Mais ce n'est point ainsi que l'envisage la Dubernet; impatientée du joug conjugal, jalouse de recouvrer au plus tôt sa liberté, elle ne veut point confier son sort à un avenir incertain; son imagination criminelle a déjà conçu le projet de se débarrasser de son époux, sans attendre que la nature ait prononcé son arrêt. Tout entière à son abominable pensée, elle profite d'un moment de délire de son jeune amant, pour lui proposer d'assassiner son mari. A cette proposition, Bellette est interdit, il recule en pâlissant; son âme est révoltée de cette offre épouvantable. Cependant l'instant est décisif; il faut frapper le dernier coup ou ajourner l'occasion du crime prémédité; la Dubernet le sent; elle s'attache à vaincre les scrupules de Bellette.—Et tu dis que tu m'aimes, lui dit-elle; tu me jures de m'aimer toujours, tu m'assures que tu ne désires rien tant que de devenir mon époux? Tu ne voulais donc que m'abuser, perfide? Quand je t'offre une occasion favorable, ton cœur oublie tous ses sermens; ta main tremble, au lieu de frapper; et tu oses dire que tu m'aimes?—Oui, je t'aime, répliqua vivement Bellette, puisque sans toi, je ne puis vivre.—Eh bien! prouve-le, ou renonce à moi pour toujours.—Tu seras obéie, dit le jeune homme, en s'efforçant d'étouffer un sourd gémissement qu'exhalait sa conscience. La Dubernet, mettant à profit cette disposition si favorable à ses dessins, redouble la vivacité de ses caresses, achève de séduire Bellette, tantôt en lui faisant une peinture riante des jours heureux qu'ils doivent couler ensemble, tantôt en lui présentant un horrible portrait de l'homme qui seul fait obstacle à leur félicité. Ces discours artificieux inspirent une sorte de fanatisme amoureux au facile Bellette; entre les mains de cette femme qui vient de pétrir, pour ainsi dire, son cœur, il a été métamorphosé en séïde furieux; il faut à présent que la Dubernet le contienne; il a soif du sang de Labauchède, qu'il regarde comme son ennemi, comme le tyran de la femme qu'il adore.

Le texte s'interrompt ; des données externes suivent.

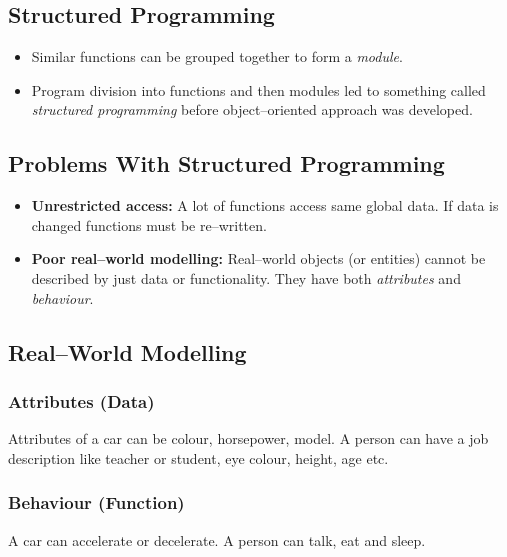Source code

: \documentclass[12pt,a4paper]{article}
\begin{document}
\subsection{Structured Programming}
\begin{itemize}
\item Similar functions can be grouped together to form a \textit{module}.
\item Program division into functions and then modules led to something called \textit{structured programming} before object--oriented approach was developed.
\end{itemize}
\subsection{Problems With Structured Programming}
\begin{itemize}
\item \textbf{Unrestricted access:} A lot of functions access same global data. If data is changed functions must be re--written.
\item \textbf{Poor real--world modelling:} Real--world objects (or entities) cannot be described by just data or functionality. They have both \textit{attributes} and \textit{behaviour}.
\end{itemize}
\subsection{Real--World Modelling}
\subsubsection{Attributes (Data)}
Attributes of a car can be colour, horsepower, model. A person can have a job description like teacher or student, eye colour, height, age etc.
\subsubsection{Behaviour (Function)}
A car can accelerate or decelerate. A person can talk, eat and sleep.
\end{document}
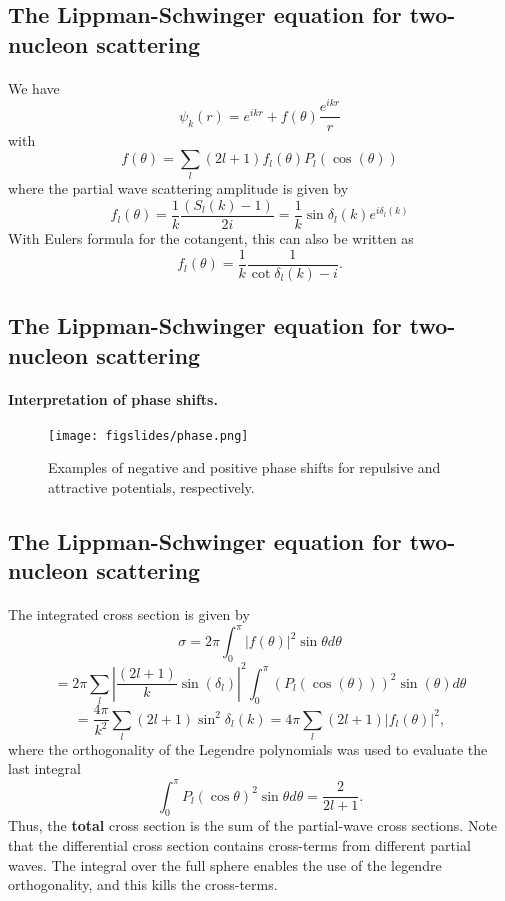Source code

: \documentclass[%
twoside,                 %
final,                   %
10pt]{article}
\begin{document}
\subsection*{The Lippman-Schwinger equation for two-nucleon scattering}

\paragraph{}
We have
\[
\psi_k(r) = e^{ikr} + f(\theta) \frac{e^{ikr}}{r}
\]
with 
\[
f(\theta) = \sum_l (2l+1)f_l(\theta) P_l(\cos(\theta))
\]
where the partial wave scattering amplitude is given by
\[
f_l(\theta) = \frac{1}{k}\frac{(S_l(k)-1)}{2i} = \frac{1}{k}\sin\delta_l(k) e^{i\delta_l(k)}
\]
With Eulers formula for the cotangent, this can also be written as
\[
f_l(\theta) = \frac{1}{k}\frac{1}{\cot \delta_l(k) - i}.
\]



\subsection*{The Lippman-Schwinger equation for two-nucleon scattering}

\paragraph{Interpretation of phase shifts.}

\begin{figure}[ht]
  \centerline{\texttt{[image: figslides/phase.png]}}
  \caption{
  Examples of negative and positive phase shifts for repulsive and attractive potentials, respectively.
  }
\end{figure}



\subsection*{The Lippman-Schwinger equation for two-nucleon scattering}

\paragraph{}
The integrated cross section is given by
\[
\sigma = 2\pi \int_0^{\pi} |f(\theta)|^2 \sin \theta d\theta 
\]
\[
=2\pi \sum_l |\frac{(2l+1)}{k} \sin(\delta_l)|^2 \int_0^{\pi} (P_l(\cos(\theta)))^2 \sin(\theta) d\theta\]
\[ 
= \frac{4\pi}{k^2} \sum_l (2l+1) \sin^2\delta_l(k) = 4\pi \sum_l (2l+1)|f_l(\theta)|^2, 
\]
where the orthogonality of the Legendre polynomials was used to evaluate the last integral
\[
\int_0^{\pi} P_l(\cos \theta)^2 \sin \theta d\theta = \frac{2}{2l+1}.
\]
Thus, the \textbf{total} cross section is the sum of the partial-wave cross sections. Note that the differential cross section contains cross-terms from different partial waves. The integral over the full sphere enables the use of the legendre orthogonality, and this kills the cross-terms.
\end{document}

Bientôt le jour et l'heure du crimes sont marqués. La femme adultère savait que son mari ne devait revenir que le soir; elle se procure un fusil, prépare elle-même la charge meurtrière, remet l'arme dans les mains de son complice, qu'elle place en embuscade derrière une haie située sur le chemin de Labauchède. Celui-ci s'était bien aperçu des froideurs de la Dubernet à son égard; mais, ne pensant pas qu'il pût y avoir si peu d'intervalle entre l'indifférence et la haine, il était dans une profonde sécurité. Arrivé à quelque distance de sa maison, il reçoit un coup de fusil qui lui donne la mort, et la Dubernet a l'imprudente audace de venir recueillir son dernier soupir; elle exhale une feinte douleur auprès du cadavre, tandis que son complice disparaît de la scène du crime.
Malgré tous leurs soins à se cacher, les auteurs de cet assassinat furent bientôt découverts. Le lieutenant-criminel de Mont-de-Marsan les condamna aux supplices qu'ils avaient mérité; et sur l'appel de cette sentence, le parlement de Bordeaux, par arrêt du 26 mai 1786, condamna l'assassin à être rompu, et sa complice à être pendue et brûlée; ce qui fut exécuté quelques jours après.